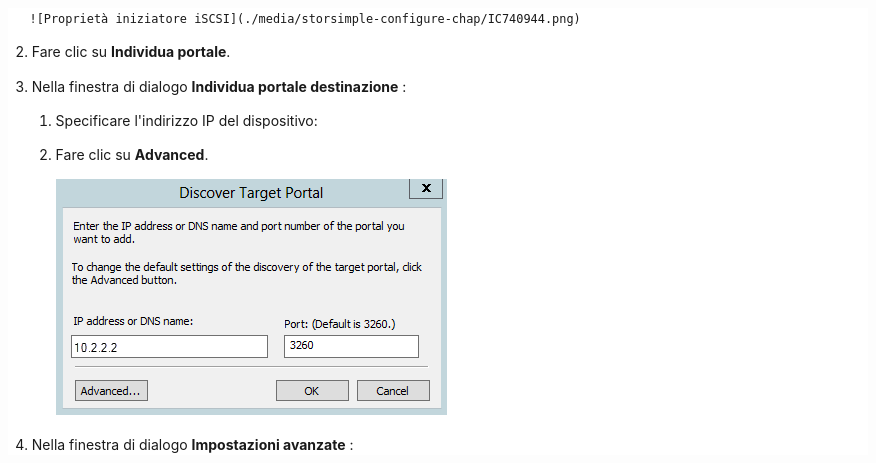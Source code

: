        ![Proprietà iniziatore iSCSI](./media/storsimple-configure-chap/IC740944.png)
   2. Fare clic su **Individua portale**.
3. Nella finestra di dialogo **Individua portale destinazione** :
   
   1. Specificare l'indirizzo IP del dispositivo:
   2. Fare clic su **Advanced**.
      
       ![Individua portale destinazione](./media/storsimple-configure-chap/IC740945.png)
4. Nella finestra di dialogo **Impostazioni avanzate** :
   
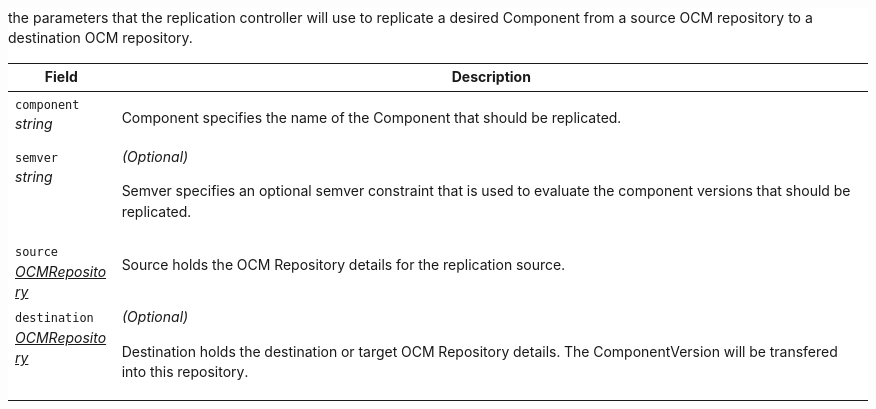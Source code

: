 the parameters that the replication controller will use to replicate a desired Component from
a source OCM repository to a destination OCM repository.</p>
<div class="md-typeset__scrollwrap">
<div class="md-typeset__table">
<table>
<thead>
<tr>
<th>Field</th>
<th>Description</th>
</tr>
</thead>
<tbody>
<tr>
<td>
<code>component</code><br>
<em>
string
</em>
</td>
<td>
<p>Component specifies the name of the Component that should be replicated.</p>
</td>
</tr>
<tr>
<td>
<code>semver</code><br>
<em>
string
</em>
</td>
<td>
<em>(Optional)</em>
<p>Semver specifies an optional semver constraint that is used to evaluate the component
versions that should be replicated.</p>
</td>
</tr>
<tr>
<td>
<code>source</code><br>
<em>
<a href="#delivery.ocm.software/v1alpha1.OCMRepository">
OCMRepository
</a>
</em>
</td>
<td>
<p>Source holds the OCM Repository details for the replication source.</p>
</td>
</tr>
<tr>
<td>
<code>destination</code><br>
<em>
<a href="#delivery.ocm.software/v1alpha1.OCMRepository">
OCMRepository
</a>
</em>
</td>
<td>
<em>(Optional)</em>
<p>Destination holds the destination or target OCM Repository details. The ComponentVersion
will be transfered into this repository.</p>
</td>
</tr>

> [To do]
Repeat the line containing "<code>source</code><br>" and all subsequent lines through the final line of the data, exactly and with no others.

> [Response to this task]
<code>source</code><br>
<em>
<a href="#delivery.ocm.software/v1alpha1.OCMRepository">
OCMRepository
</a>
</em>
</td>
<td>
<p>Source holds the OCM Repository details for the replication source.</p>
</td>
</tr>
<tr>
<td>
<code>destination</code><br>
<em>
<a href="#delivery.ocm.software/v1alpha1.OCMRepository">
OCMRepository
</a>
</em>
</td>
<td>
<em>(Optional)</em>
<p>Destination holds the destination or target OCM Repository details. The ComponentVersion
will be transfered into this repository.</p>
</td>
</tr>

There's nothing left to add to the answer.